一般來說,測距法(ranging estimation)在很多無線感測網路的位置演算法中是可行且常用的。依據他們運算結構的方式,位置演算法可大略分為兩類:一為集中式的演算法,而另一為分散式的演算法。在本篇論文中,我們只專注於分散式演算法中的一群名為邊界盒(bounding box algorithm)演算法,且以其中的CPE演算法(14)為比較的參照演算法,並提出改良其感測器位置估測準確性的策略。在邊界盒(bounding box algorithm)演算法中,假設每一個感測器都位於他所有beacon node 的 邊界盒 (bounding box)相交集合中,則感測器的位置就以此相交集合的最後邊界盒 (bounding box)的中心點位置作為估測值。如此隨便取值的結果,往往導致誤差太大,效能較低。有鑑於此,本研究針對此隨便取值的缺點提出改良方案,以數學上平面幾何的觀點出發,利用平面上一點到三定點的最短距離和為最小的點即為此三定點所構成的三角形的費馬點(Fermat point)且經證明此點即為三角形的重心位置的特性,我們提出了FPDLE algorithm的策略研究,經模擬結果顯示,FPDLE algorithm在影響效能因素的分析下(感測器的密度、beacon node 的比率及查詢的回覆率)有三項重要的結果 (1)當感測器數量低於150個時,平均誤差確實可隨著感測器數量增加而快速減少,但當數量超過170 時,平均誤差保持在1%範圍內,因此數量增加對平均誤差的影響,就不太明顯 。(2)當beacon node的數量低於60時,增加beacon node數,確實可降低平均誤差。但其數超過60後,這個因素的影響又變得不太明顯。(3)在回覆率比較上,當beacon node數超過55後,位置估測的準確度將近可達90%。就演算法的角度看來,FPDLE演算法的數學算式簡單是不需藉由套裝軟體像MATLAB、Maple V等的使用協助,模擬結果確實也證明了較CPE演算法在位置的估測上執行得準確性更高且效能更好。
由於本篇論文的模擬環境,我們做了一些較理想的設定,要在真正Tinyos platform上執行,仍有些因素要克服,這也是我們後續要努力的方向。但本篇論文最主要的目地—就是從數學平面幾何費馬點的觀點,提供另一種相較於bounding box algorithm準確性較高且效能較好的Ranged-based algorithm—FPDLE algorithm 來估測感測器的位置。
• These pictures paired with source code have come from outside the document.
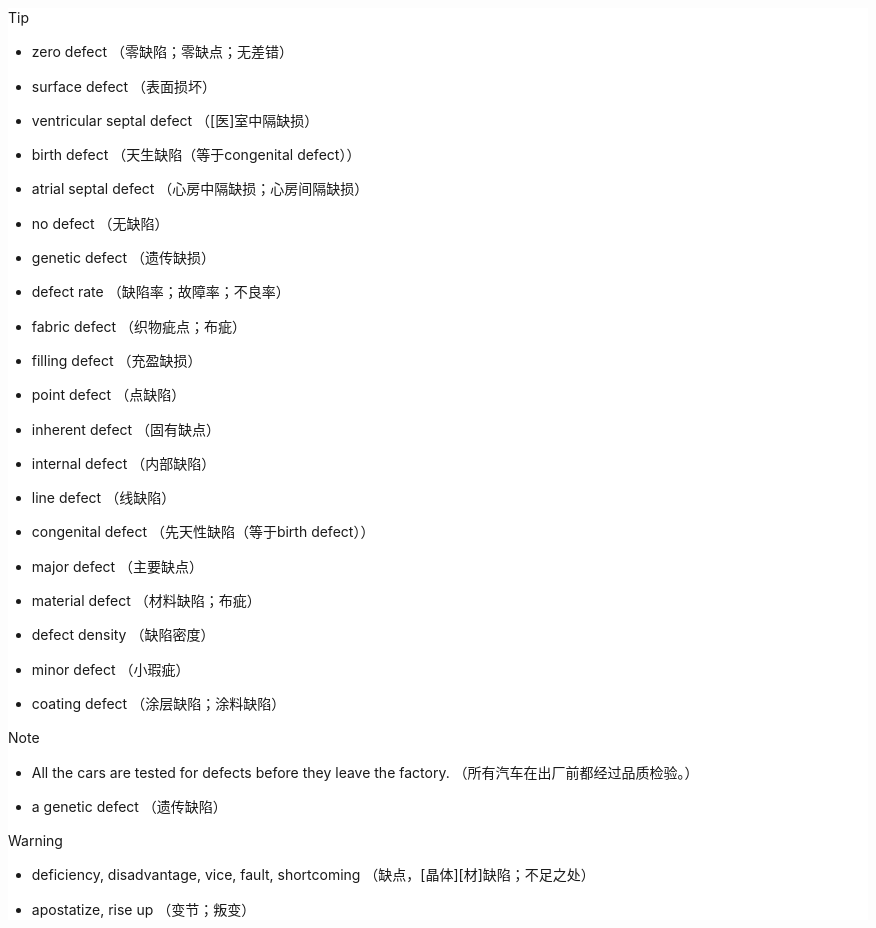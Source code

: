 > [!TIP]
>
> - zero defect （零缺陷；零缺点；无差错）
>
> - surface defect （表面损坏）
>
> - ventricular septal defect （[医]室中隔缺损）
>
> - birth defect （天生缺陷（等于congenital defect））
>
> - atrial septal defect （心房中隔缺损；心房间隔缺损）
>
> - no defect （无缺陷）
>
> - genetic defect （遗传缺损）
>
> - defect rate （缺陷率；故障率；不良率）
>
> - fabric defect （织物疵点；布疵）
>
> - filling defect （充盈缺损）
>
> - point defect （点缺陷）
>
> - inherent defect （固有缺点）
>
> - internal defect （内部缺陷）
>
> - line defect （线缺陷）
>
> - congenital defect （先天性缺陷（等于birth defect））
>
> - major defect （主要缺点）
>
> - material defect （材料缺陷；布疵）
>
> - defect density （缺陷密度）
>
> - minor defect （小瑕疵）
>
> - coating defect （涂层缺陷；涂料缺陷）
>

> [!NOTE]
>
> - All the cars are tested for defects before they leave the factory. （所有汽车在出厂前都经过品质检验。）
>
> - a genetic defect （遗传缺陷）
>

> [!WARNING]
>
> - deficiency, disadvantage, vice, fault, shortcoming （缺点，[晶体][材]缺陷；不足之处）
>
> - apostatize, rise up （变节；叛变）
>
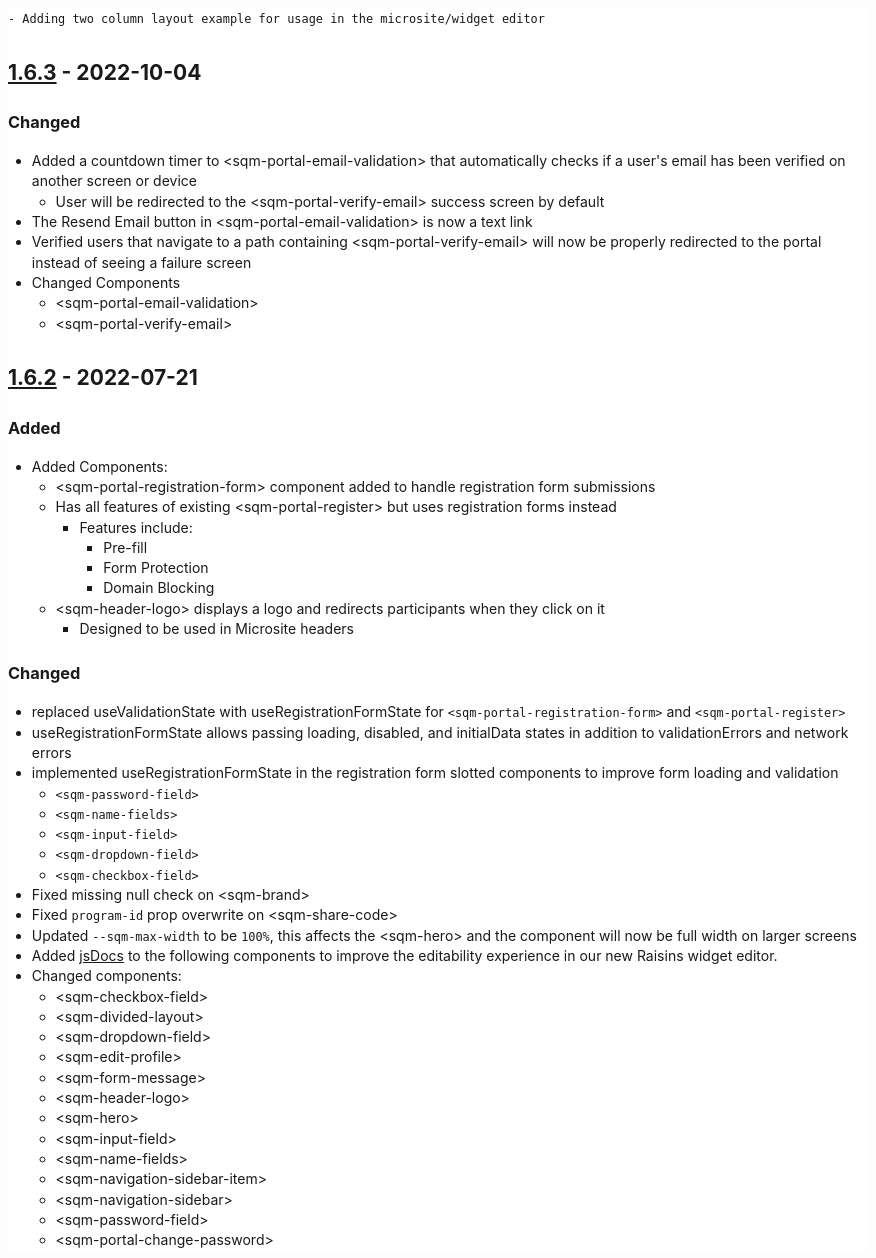     - Adding two column layout example for usage in the microsite/widget editor

## [1.6.3] - 2022-10-04

### Changed

- Added a countdown timer to \<sqm-portal-email-validation> that automatically checks if a user's email has been verified on another screen or device
  - User will be redirected to the \<sqm-portal-verify-email> success screen by default
- The Resend Email button in \<sqm-portal-email-validation> is now a text link
- Verified users that navigate to a path containing \<sqm-portal-verify-email> will now be properly redirected to the portal instead of seeing a failure screen
- Changed Components
  - \<sqm-portal-email-validation>
  - \<sqm-portal-verify-email>

## [1.6.2] - 2022-07-21

### Added

- Added Components:
  - \<sqm-portal-registration-form> component added to handle registration form submissions
  - Has all features of existing \<sqm-portal-register> but uses registration forms instead
    - Features include:
      - Pre-fill
      - Form Protection
      - Domain Blocking
  - \<sqm-header-logo> displays a logo and redirects participants when they click on it
    - Designed to be used in Microsite headers

### Changed

- replaced useValidationState with useRegistrationFormState for `<sqm-portal-registration-form>` and `<sqm-portal-register>`
- useRegistrationFormState allows passing loading, disabled, and initialData states in addition to validationErrors and network errors
- implemented useRegistrationFormState in the registration form slotted components to improve form loading and validation
  - `<sqm-password-field>`
  - `<sqm-name-fields>`
  - `<sqm-input-field>`
  - `<sqm-dropdown-field>`
  - `<sqm-checkbox-field>`
- Fixed missing null check on \<sqm-brand>
- Fixed `program-id` prop overwrite on \<sqm-share-code>
- Updated `--sqm-max-width` to be `100%`, this affects the \<sqm-hero> and the component will now be full width on larger screens
- Added [jsDocs](https://jsdoc.app/) to the following components to improve the editability experience in our new Raisins widget editor.
- Changed components:
  - \<sqm-checkbox-field>
  - \<sqm-divided-layout>
  - \<sqm-dropdown-field>
  - \<sqm-edit-profile>
  - \<sqm-form-message>
  - \<sqm-header-logo>
  - \<sqm-hero>
  - \<sqm-input-field>
  - \<sqm-name-fields>
  - \<sqm-navigation-sidebar-item>
  - \<sqm-navigation-sidebar>
  - \<sqm-password-field>
  - \<sqm-portal-change-password>

[unreleased]: https://github.com/saasquatch/program-tools/compare/mint-components@1.14.8...HEAD
[1.14.8]: https://github.com/saasquatch/program-tools/releases/tag/%40saasquatch%2Fmint-components%401.14.8
[1.14.7]: https://github.com/saasquatch/program-tools/releases/tag/%40saasquatch%2Fmint-components%401.14.7
[1.14.6]: https://github.com/saasquatch/program-tools/releases/tag/%40saasquatch%2Fmint-components%401.14.6
[1.14.5]: https://github.com/saasquatch/program-tools/releases/tag/%40saasquatch%2Fmint-components%401.14.5
[1.14.4]: https://github.com/saasquatch/program-tools/releases/tag/%40saasquatch%2Fmint-components%401.14.4
[1.14.3]: https://github.com/saasquatch/program-tools/releases/tag/%40saasquatch%2Fmint-components%401.14.3
[1.14.2]: https://github.com/saasquatch/program-tools/releases/tag/%40saasquatch%2Fmint-components%401.14.2
[1.14.1]: https://github.com/saasquatch/program-tools/releases/tag/%40saasquatch%2Fmint-components%401.14.1
[1.14.0]: https://github.com/saasquatch/program-tools/releases/tag/%40saasquatch%2Fmint-components%401.14.0
[1.13.5]: https://github.com/saasquatch/program-tools/releases/tag/%40saasquatch%2Fmint-components%401.13.5
[1.13.4]: https://github.com/saasquatch/program-tools/releases/tag/%40saasquatch%2Fmint-components%401.13.4
[1.13.3]: https://github.com/saasquatch/program-tools/releases/tag/%40saasquatch%2Fmint-components%401.13.3
[1.13.2]: https://github.com/saasquatch/program-tools/releases/tag/%40saasquatch%2Fmint-components%401.13.2
[1.13.1]: https://github.com/saasquatch/program-tools/releases/tag/%40saasquatch%2Fmint-components%401.13.1
[1.13.0]: https://github.com/saasquatch/program-tools/releases/tag/%40saasquatch%2Fmint-components%401.13.0
[1.12.0]: https://github.com/saasquatch/program-tools/releases/tag/%40saasquatch%2Fmint-components%401.12.0
[1.11.1]: https://github.com/saasquatch/program-tools/releases/tag/%40saasquatch%2Fmint-components%401.11.1
[1.11.0]: https://github.com/saasquatch/program-tools/releases/tag/%40saasquatch%2Fmint-components%401.11.0
[1.10.4]: https://github.com/saasquatch/program-tools/releases/tag/%40saasquatch%2Fmint-components%401.10.4
[1.10.3]: https://github.com/saasquatch/program-tools/releases/tag/%40saasquatch%2Fmint-components%401.10.3
[1.10.2]: https://github.com/saasquatch/program-tools/releases/tag/%40saasquatch%2Fmint-components%401.10.2
[1.10.1]: https://github.com/saasquatch/program-tools/releases/tag/%40saasquatch%2Fmint-components%401.10.1
[1.10.0]: https://github.com/saasquatch/program-tools/releases/tag/%40saasquatch%2Fmint-components%401.10.0
[1.9.5]: https://github.com/saasquatch/program-tools/releases/tag/%40saasquatch%2Fmint-components%401.9.5
[1.9.4]: https://github.com/saasquatch/program-tools/releases/tag/%40saasquatch%2Fmint-components%401.9.4
[1.9.3]: https://github.com/saasquatch/program-tools/releases/tag/%40saasquatch%2Fmint-components%401.9.3
[1.9.2]: https://github.com/saasquatch/program-tools/releases/tag/%40saasquatch%2Fmint-components%401.9.2
[1.9.1]: https://github.com/saasquatch/program-tools/releases/tag/%40saasquatch%2Fmint-components%401.9.1
[1.9.0]: https://github.com/saasquatch/program-tools/releases/tag/%40saasquatch%2Fmint-components%401.9.0
[1.8.4]: https://github.com/saasquatch/program-tools/releases/tag/%40saasquatch%2Fmint-components%401.8.4
[1.8.3]: https://github.com/saasquatch/program-tools/releases/tag/%40saasquatch%2Fmint-components%401.8.3
[1.8.2]: https://github.com/saasquatch/program-tools/releases/tag/%40saasquatch%2Fmint-components%401.8.2
[1.8.1]: https://github.com/saasquatch/program-tools/releases/tag/%40saasquatch%2Fmint-components%401.8.1
[1.8.0]: https://github.com/saasquatch/program-tools/releases/tag/%40saasquatch%2Fmint-components%401.8.0
[1.7.6]: https://github.com/saasquatch/program-tools/releases/tag/%40saasquatch%2Fmint-components%401.7.6
[1.7.5]: https://github.com/saasquatch/program-tools/releases/tag/%40saasquatch%2Fmint-components%401.7.5
[1.7.4]: https://github.com/saasquatch/program-tools/releases/tag/%40saasquatch%2Fmint-components%401.7.4
[1.7.3]: https://github.com/saasquatch/program-tools/releases/tag/%40saasquatch%2Fmint-components%401.7.3
[1.7.2]: https://github.com/saasquatch/program-tools/releases/tag/%40saasquatch%2Fmint-components%401.7.2
[1.7.1]: https://github.com/saasquatch/program-tools/releases/tag/%40saasquatch%2Fmint-components%401.7.1
[1.7.0]: https://github.com/saasquatch/program-tools/releases/tag/%40saasquatch%2Fmint-components%401.7.0
[1.6.18]: https://github.com/saasquatch/program-tools/releases/tag/%40saasquatch%2Fmint-components%401.6.18
[1.6.17]: https://github.com/saasquatch/program-tools/releases/tag/%40saasquatch%2Fmint-components%401.6.17
[1.6.16]: https://github.com/saasquatch/program-tools/releases/tag/%40saasquatch%2Fmint-components%401.6.16
[1.6.15]: https://github.com/saasquatch/program-tools/releases/tag/%40saasquatch%2Fmint-components%401.6.15
[1.6.14]: https://github.com/saasquatch/program-tools/releases/tag/%40saasquatch%2Fmint-components%401.6.14
[1.6.13]: https://github.com/saasquatch/program-tools/releases/tag/%40saasquatch%2Fmint-components%401.6.13
[1.6.12]: https://github.com/saasquatch/program-tools/releases/tag/%40saasquatch%2Fmint-components%401.6.12
[1.6.11]: https://github.com/saasquatch/program-tools/releases/tag/%40saasquatch%2Fmint-components%401.6.11
[1.6.10]: https://github.com/saasquatch/program-tools/releases/tag/%40saasquatch%2Fmint-components%401.6.10
[1.6.9]: https://github.com/saasquatch/program-tools/releases/tag/%40saasquatch%2Fmint-components%401.6.9
[1.6.8]: https://github.com/saasquatch/program-tools/releases/tag/%40saasquatch%2Fmint-components%401.6.8
[1.6.7]: https://github.com/saasquatch/program-tools/releases/tag/%40saasquatch%2Fmint-components%401.6.7
[1.6.6]: https://github.com/saasquatch/program-tools/releases/tag/%40saasquatch%2Fmint-components%401.6.6
[1.6.5]: https://github.com/saasquatch/program-tools/releases/tag/%40saasquatch%2Fmint-components%401.6.5
[1.6.4]: https://github.com/saasquatch/program-tools/releases/tag/%40saasquatch%2Fmint-components%401.6.4
[1.6.3]: https://github.com/saasquatch/program-tools/releases/tag/%40saasquatch%2Fmint-components%401.6.3
[1.6.2]: https://github.com/saasquatch/program-tools/releases/tag/%40saasquatch%2Fmint-components%401.6.2
[1.6.1]: https://github.com/saasquatch/program-tools/releases/tag/%40saasquatch%2Fmint-components%401.6.1
[1.6.0]: https://github.com/saasquatch/program-tools/releases/tag/%40saasquatch%2Fmint-components%401.6.0
[1.5.5]: https://github.com/saasquatch/program-tools/releases/tag/%40saasquatch%2Fmint-components%401.5.5
[1.5.4]: https://github.com/saasquatch/program-tools/releases/tag/%40saasquatch%2Fmint-components%401.5.4
[1.5.3]: https://github.com/saasquatch/program-tools/releases/tag/%40saasquatch%2Fmint-components%401.5.3
[1.5.2]: https://github.com/saasquatch/program-tools/releases/tag/%40saasquatch%2Fmint-components%401.5.2
[1.5.1]: https://github.com/saasquatch/program-tools/releases/tag/%40saasquatch%2Fmint-components%401.5.1
[1.5.0]: https://github.com/saasquatch/program-tools/releases/tag/%40saasquatch%2Fmint-components%401.5.0
[1.4.2]: https://github.com/saasquatch/program-tools/releases/tag/%40saasquatch%2Fmint-components%401.4.2
[1.4.1]: https://github.com/saasquatch/program-tools/releases/tag/%40saasquatch%2Fmint-components%401.4.1
[1.4.0]: https://github.com/saasquatch/program-tools/releases/tag/%40saasquatch%2Fmint-components%401.4.0
[1.3.0]: https://github.com/saasquatch/program-tools/releases/tag/%40saasquatch%2Fmint-components%401.3.0
[1.2.0]: https://github.com/saasquatch/program-tools/releases/tag/%40saasquatch%2Fmint-components%401.2.0
[1.1.1]: https://github.com/saasquatch/program-tools/releases/tag/%40saasquatch%2Fmint-components%401.1.1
Recent technological advances have made it possible to develop distributed sensor networks consisting of a large number of low-cost, low -power, and multi-functional sensor nodes that communicate in short distances through wireless links. Such sensor networks have been proposed for various applications such as health monitoring, home and military operations. But localization for wide area wireless sensor networks has been still a practical challenge for real applications. Although today many solutions have been proposed, few of them can be used in real applications due to their high cost (requirements on extra hardware), low accuracy or infeasibility due to practical issues.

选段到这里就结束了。